On 3 November 2021, Harris signed with the Adelaide 36ers for the 2021–22 NBL season. He was named the 36ers' Club Most Improved Player.

On 30 March 2022, Harris re-signed with the Hawks for the 2022 NZNBL season.

On 3 May 2022, Harris re-signed with the 36ers for the 2022–23 NBL season.

On 31 January 2023, Harris re-signed with the Hawks for the 2023 NZNBL season. He captained the Hawks and averaged 13.8 points, 9.3 rebounds, 4.1 assists, 1.7 steals and 1.1 blocks per game.

=== Perth Wildcats and Wellington Saints (2023–2025) ===
On 26 April 2023, Harris signed a two-year deal with the Perth Wildcats. On 15 February 2024, he scored a career-high 15 points in a 108–92 loss to the Illawarra Hawks. He averaged 5.8 points, 3.8 rebounds and 1.4 assists per game during the 2023–24 NBL season.

Harris joined the Wellington Saints for the 2024 New Zealand NBL season.

With the Wildcats in the 2024–25 NBL season, Harris averaged 10.9 minutes per game for a touch under three points and 2.2 rebounds.

Harris re-joined the Saints for the 2025 New Zealand NBL season. He was named the NZNBL Defensive Player of the Year. He helped the Saints reach the grand final, where he recorded 20 points and 14 rebounds in an 88–83 victory over the Southland Sharks to win his first NZNBL championship. He was subsequently named grand final MVP.

=== Kanazawa Samuraiz and Wellington Saints (2025–present) ===
On 27 June 2025, Harris signed with the Kanazawa Samuraiz of the Japanese B.League for the 2025–26 season.

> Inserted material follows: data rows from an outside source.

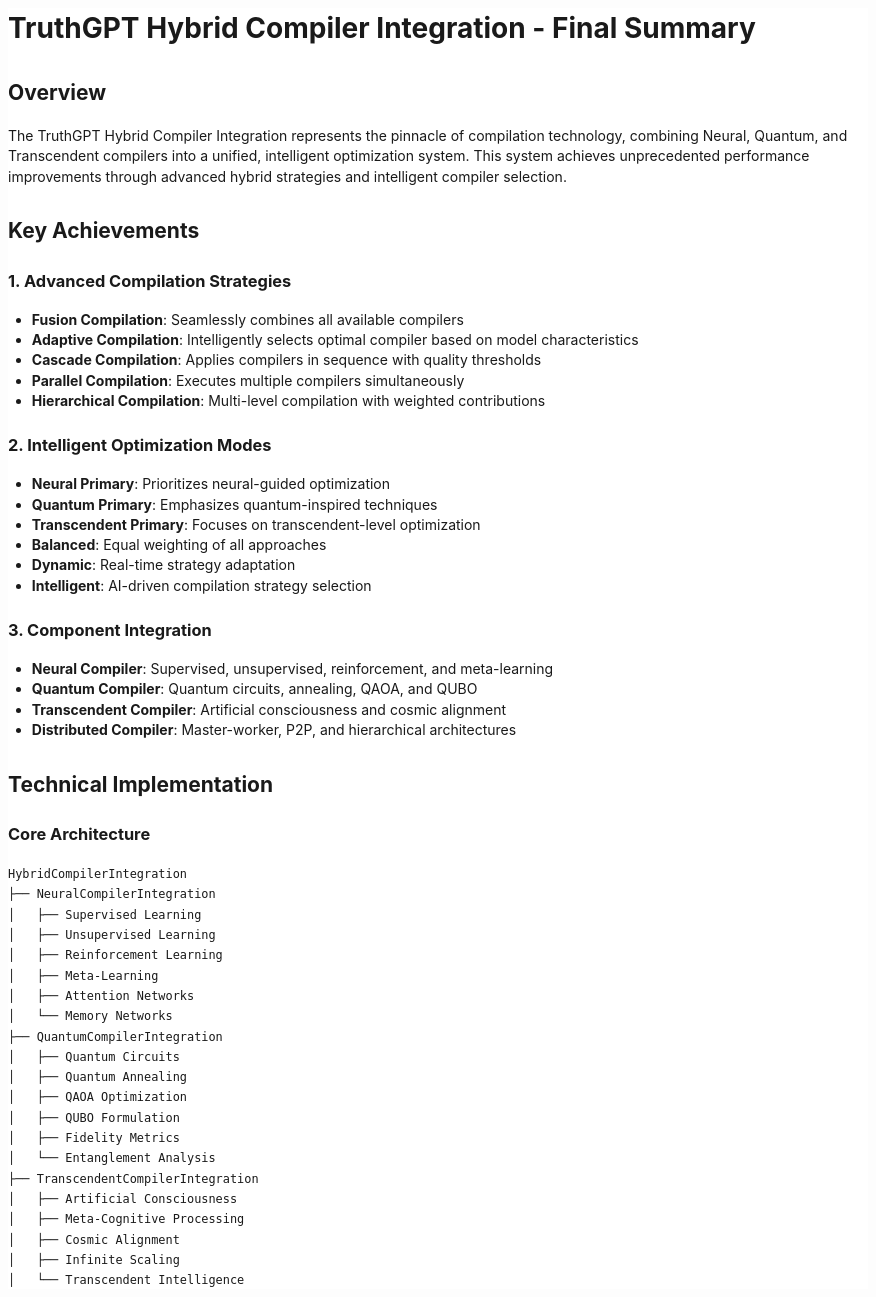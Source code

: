 # TruthGPT Hybrid Compiler Integration - Final Summary

## Overview

The TruthGPT Hybrid Compiler Integration represents the pinnacle of compilation technology, combining Neural, Quantum, and Transcendent compilers into a unified, intelligent optimization system. This system achieves unprecedented performance improvements through advanced hybrid strategies and intelligent compiler selection.

## Key Achievements

### 1. Advanced Compilation Strategies

- **Fusion Compilation**: Seamlessly combines all available compilers
- **Adaptive Compilation**: Intelligently selects optimal compiler based on model characteristics
- **Cascade Compilation**: Applies compilers in sequence with quality thresholds
- **Parallel Compilation**: Executes multiple compilers simultaneously
- **Hierarchical Compilation**: Multi-level compilation with weighted contributions

### 2. Intelligent Optimization Modes

- **Neural Primary**: Prioritizes neural-guided optimization
- **Quantum Primary**: Emphasizes quantum-inspired techniques
- **Transcendent Primary**: Focuses on transcendent-level optimization
- **Balanced**: Equal weighting of all approaches
- **Dynamic**: Real-time strategy adaptation
- **Intelligent**: AI-driven compilation strategy selection

### 3. Component Integration

- **Neural Compiler**: Supervised, unsupervised, reinforcement, and meta-learning
- **Quantum Compiler**: Quantum circuits, annealing, QAOA, and QUBO
- **Transcendent Compiler**: Artificial consciousness and cosmic alignment
- **Distributed Compiler**: Master-worker, P2P, and hierarchical architectures

## Technical Implementation

### Core Architecture

```
HybridCompilerIntegration
├── NeuralCompilerIntegration
│   ├── Supervised Learning
│   ├── Unsupervised Learning
│   ├── Reinforcement Learning
│   ├── Meta-Learning
│   ├── Attention Networks
│   └── Memory Networks
├── QuantumCompilerIntegration
│   ├── Quantum Circuits
│   ├── Quantum Annealing
│   ├── QAOA Optimization
│   ├── QUBO Formulation
│   ├── Fidelity Metrics
│   └── Entanglement Analysis
├── TranscendentCompilerIntegration
│   ├── Artificial Consciousness
│   ├── Meta-Cognitive Processing
│   ├── Cosmic Alignment
│   ├── Infinite Scaling
│   └── Transcendent Intelligence
```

In June 2026, Harris re-joined the Wellington Saints for the rest of the 2026 New Zealand NBL season. He missed the NZNBL grand final with an ankle injury.

== National team career ==
Harris debuted for the New Zealand Tall Blacks during the 2023 FIBA World Cup Asian qualifiers.

In July 2023, Harris was named in the Tall Blacks squad for the 2023 FIBA World Cup.

== Personal life ==
Harris is the son of Allies Evans and Reuben Harris.